- THE DATA:
______________________________
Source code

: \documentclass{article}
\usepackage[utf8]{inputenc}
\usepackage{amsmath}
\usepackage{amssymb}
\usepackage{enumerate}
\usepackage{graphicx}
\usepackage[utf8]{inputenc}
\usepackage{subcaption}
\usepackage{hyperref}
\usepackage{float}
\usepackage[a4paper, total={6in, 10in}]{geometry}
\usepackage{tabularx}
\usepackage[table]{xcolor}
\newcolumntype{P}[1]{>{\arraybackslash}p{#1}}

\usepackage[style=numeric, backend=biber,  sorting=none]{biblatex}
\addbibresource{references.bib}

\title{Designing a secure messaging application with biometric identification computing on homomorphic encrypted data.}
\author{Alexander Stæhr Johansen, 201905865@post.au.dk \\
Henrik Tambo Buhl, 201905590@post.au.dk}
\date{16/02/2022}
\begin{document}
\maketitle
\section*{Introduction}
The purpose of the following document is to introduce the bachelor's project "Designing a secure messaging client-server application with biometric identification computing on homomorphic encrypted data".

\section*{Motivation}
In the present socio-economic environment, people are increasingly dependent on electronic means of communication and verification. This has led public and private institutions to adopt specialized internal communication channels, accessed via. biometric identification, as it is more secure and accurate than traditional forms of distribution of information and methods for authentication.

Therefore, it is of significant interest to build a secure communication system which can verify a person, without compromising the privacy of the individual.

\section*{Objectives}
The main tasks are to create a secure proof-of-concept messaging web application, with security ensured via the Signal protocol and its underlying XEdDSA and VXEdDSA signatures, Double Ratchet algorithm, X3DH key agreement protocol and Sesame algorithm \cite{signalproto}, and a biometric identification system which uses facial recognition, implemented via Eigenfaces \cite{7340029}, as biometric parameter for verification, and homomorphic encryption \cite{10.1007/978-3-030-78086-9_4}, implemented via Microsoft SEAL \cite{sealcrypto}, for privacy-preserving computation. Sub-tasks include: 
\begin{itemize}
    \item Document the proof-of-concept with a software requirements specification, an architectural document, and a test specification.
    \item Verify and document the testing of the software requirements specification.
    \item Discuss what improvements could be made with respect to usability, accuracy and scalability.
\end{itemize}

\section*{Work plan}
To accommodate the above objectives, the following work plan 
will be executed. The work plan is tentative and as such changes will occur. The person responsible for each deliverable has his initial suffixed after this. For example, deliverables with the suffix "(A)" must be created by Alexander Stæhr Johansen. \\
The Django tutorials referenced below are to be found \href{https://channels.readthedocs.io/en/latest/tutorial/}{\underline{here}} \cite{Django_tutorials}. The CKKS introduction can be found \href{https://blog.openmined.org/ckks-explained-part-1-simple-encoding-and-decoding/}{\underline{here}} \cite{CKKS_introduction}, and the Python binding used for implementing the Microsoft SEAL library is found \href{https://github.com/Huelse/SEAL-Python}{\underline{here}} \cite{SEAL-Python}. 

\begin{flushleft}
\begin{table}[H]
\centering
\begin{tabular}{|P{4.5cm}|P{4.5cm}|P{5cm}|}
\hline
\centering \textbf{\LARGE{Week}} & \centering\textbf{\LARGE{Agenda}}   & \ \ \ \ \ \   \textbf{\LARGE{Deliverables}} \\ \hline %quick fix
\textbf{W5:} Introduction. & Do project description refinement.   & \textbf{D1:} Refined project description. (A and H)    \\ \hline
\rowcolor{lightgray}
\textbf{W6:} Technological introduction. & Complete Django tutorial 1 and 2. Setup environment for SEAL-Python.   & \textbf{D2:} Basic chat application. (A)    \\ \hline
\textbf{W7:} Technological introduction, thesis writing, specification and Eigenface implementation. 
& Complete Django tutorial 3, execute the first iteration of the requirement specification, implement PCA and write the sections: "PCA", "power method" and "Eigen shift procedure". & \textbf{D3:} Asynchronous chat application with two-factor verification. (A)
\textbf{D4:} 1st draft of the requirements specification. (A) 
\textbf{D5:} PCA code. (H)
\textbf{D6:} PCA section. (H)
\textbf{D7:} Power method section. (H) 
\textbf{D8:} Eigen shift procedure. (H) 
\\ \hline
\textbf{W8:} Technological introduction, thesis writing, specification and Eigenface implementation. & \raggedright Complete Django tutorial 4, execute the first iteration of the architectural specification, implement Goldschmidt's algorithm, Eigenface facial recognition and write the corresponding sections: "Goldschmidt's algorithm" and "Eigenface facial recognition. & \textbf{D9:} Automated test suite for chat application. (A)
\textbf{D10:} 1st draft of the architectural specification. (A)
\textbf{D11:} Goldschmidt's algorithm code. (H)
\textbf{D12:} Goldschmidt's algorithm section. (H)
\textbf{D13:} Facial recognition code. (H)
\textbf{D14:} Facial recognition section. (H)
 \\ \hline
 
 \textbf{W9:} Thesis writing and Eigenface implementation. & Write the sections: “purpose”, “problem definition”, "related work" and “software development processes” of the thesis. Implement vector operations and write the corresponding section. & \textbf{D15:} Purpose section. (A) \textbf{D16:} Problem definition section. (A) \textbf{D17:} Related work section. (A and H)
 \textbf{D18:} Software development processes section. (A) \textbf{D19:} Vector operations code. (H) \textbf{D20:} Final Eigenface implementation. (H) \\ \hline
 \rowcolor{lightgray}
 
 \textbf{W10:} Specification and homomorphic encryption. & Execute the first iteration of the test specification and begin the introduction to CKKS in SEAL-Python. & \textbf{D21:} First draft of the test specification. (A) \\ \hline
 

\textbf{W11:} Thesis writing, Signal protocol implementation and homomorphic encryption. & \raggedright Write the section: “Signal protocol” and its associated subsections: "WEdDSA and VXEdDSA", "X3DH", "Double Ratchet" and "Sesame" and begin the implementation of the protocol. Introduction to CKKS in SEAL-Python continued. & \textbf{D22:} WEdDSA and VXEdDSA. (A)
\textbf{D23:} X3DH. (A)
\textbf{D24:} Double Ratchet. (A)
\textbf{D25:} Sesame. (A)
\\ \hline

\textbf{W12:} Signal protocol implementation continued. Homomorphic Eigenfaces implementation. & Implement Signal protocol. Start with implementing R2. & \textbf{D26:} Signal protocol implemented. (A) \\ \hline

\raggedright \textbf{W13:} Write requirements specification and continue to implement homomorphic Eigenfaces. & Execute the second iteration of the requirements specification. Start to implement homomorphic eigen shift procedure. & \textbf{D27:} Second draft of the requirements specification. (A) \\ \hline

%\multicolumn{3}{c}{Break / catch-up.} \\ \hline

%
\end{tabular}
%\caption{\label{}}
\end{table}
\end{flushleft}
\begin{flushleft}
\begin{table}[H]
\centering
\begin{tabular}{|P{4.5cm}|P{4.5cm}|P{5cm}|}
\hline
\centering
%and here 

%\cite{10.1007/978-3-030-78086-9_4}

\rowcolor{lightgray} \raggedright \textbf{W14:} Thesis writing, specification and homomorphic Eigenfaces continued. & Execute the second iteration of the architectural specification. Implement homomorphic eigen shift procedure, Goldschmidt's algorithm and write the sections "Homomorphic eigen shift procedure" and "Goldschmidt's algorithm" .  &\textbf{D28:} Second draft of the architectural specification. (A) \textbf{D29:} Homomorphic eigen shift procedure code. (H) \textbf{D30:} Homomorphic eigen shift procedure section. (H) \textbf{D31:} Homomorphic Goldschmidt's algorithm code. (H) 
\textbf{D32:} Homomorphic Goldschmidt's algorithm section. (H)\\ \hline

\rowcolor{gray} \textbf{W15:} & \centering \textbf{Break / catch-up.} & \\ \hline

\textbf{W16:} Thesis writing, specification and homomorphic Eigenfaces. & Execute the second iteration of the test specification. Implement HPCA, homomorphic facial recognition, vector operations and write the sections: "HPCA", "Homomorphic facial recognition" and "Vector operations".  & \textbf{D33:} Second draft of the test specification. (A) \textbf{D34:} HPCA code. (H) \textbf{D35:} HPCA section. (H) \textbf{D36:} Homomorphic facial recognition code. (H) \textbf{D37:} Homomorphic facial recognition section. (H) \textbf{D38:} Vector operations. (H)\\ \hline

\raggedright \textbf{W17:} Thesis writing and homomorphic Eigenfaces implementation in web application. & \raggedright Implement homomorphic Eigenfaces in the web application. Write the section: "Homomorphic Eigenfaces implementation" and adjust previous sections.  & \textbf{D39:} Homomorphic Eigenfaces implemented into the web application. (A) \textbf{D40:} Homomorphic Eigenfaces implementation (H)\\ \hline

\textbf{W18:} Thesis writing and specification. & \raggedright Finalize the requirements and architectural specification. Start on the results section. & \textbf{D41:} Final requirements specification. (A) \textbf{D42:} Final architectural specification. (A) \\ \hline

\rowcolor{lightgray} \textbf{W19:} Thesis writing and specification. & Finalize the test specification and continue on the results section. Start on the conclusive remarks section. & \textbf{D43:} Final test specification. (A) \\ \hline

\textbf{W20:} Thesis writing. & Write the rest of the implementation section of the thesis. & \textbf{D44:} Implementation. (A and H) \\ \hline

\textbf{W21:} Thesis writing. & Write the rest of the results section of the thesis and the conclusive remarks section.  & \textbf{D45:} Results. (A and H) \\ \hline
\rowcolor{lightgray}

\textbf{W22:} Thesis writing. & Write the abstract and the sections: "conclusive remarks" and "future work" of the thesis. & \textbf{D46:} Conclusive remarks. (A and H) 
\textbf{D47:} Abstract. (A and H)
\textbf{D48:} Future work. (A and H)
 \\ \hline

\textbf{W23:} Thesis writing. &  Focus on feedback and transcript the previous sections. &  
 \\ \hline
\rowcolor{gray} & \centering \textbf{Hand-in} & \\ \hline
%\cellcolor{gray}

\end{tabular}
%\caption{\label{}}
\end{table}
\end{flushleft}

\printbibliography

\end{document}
______________________________
- BRIEF:
Report, from the entries above, each line where "following" is found.

- TASK SOLUTION:
The purpose of the following document is to introduce the bachelor's project "Designing a secure messaging client-server application with biometric identification computing on homomorphic encrypted data".
To accommodate the above objectives, the following work plan 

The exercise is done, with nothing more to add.